**Task goal**
Filter the lines below, copying only those with the string "categories".

**Records for this task**
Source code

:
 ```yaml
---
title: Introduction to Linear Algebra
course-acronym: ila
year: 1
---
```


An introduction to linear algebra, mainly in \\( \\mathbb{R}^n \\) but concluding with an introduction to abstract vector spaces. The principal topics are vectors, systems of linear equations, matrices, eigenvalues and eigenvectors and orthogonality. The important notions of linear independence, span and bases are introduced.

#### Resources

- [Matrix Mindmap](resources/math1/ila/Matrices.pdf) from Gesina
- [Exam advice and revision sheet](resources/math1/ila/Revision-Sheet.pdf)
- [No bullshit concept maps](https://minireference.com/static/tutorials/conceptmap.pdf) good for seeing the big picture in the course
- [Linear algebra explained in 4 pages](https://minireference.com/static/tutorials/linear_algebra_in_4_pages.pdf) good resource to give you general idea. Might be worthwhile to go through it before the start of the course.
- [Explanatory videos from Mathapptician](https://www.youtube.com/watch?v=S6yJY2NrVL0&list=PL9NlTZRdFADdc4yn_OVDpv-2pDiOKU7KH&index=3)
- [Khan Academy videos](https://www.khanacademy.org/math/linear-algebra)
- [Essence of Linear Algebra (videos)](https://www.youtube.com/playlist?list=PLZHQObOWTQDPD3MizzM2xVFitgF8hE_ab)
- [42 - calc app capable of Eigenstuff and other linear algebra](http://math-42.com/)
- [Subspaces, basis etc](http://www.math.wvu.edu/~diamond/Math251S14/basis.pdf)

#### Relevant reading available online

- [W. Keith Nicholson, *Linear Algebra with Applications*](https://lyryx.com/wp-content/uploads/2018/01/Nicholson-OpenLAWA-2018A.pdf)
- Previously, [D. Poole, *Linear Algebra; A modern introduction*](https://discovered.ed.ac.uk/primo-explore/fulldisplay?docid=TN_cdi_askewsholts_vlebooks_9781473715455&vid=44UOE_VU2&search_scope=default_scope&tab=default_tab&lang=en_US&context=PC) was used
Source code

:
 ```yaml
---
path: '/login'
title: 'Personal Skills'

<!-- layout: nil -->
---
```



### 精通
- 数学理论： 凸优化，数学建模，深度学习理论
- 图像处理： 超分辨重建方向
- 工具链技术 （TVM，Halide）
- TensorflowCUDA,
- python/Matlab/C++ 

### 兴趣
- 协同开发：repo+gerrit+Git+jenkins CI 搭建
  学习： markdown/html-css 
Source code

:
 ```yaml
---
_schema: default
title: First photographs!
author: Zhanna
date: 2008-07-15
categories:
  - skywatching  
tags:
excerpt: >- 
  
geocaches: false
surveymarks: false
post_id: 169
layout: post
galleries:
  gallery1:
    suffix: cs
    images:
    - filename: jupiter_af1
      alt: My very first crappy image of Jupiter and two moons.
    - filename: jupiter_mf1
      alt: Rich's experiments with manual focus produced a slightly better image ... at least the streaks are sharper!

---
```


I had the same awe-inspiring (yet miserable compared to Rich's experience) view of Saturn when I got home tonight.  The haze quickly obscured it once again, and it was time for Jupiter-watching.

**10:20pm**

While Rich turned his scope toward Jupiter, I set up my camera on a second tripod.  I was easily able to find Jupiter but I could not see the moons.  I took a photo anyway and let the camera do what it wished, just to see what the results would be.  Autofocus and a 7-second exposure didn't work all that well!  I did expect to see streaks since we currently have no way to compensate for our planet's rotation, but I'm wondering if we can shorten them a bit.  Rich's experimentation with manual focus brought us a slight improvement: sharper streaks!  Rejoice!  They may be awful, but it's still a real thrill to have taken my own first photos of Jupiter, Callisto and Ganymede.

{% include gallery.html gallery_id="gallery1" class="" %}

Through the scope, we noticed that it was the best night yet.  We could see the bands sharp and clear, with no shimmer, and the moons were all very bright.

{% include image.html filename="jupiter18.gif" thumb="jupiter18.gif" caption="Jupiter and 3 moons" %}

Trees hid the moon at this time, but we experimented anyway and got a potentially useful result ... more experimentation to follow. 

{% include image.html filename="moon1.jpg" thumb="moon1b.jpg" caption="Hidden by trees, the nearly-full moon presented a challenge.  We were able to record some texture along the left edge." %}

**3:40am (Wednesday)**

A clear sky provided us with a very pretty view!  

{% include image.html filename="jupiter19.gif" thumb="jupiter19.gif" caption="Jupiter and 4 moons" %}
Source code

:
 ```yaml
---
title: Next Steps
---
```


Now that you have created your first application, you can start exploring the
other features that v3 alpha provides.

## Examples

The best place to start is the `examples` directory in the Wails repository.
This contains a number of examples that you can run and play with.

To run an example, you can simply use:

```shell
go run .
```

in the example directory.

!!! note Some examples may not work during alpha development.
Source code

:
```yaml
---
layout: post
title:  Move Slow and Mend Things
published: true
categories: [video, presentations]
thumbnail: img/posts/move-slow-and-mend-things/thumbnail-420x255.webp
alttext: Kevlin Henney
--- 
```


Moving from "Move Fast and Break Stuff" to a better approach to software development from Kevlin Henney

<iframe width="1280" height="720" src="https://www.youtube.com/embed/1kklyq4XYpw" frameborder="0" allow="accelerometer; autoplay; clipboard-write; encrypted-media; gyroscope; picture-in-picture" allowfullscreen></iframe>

**Result for this exercise**
categories:
categories: [video, presentations]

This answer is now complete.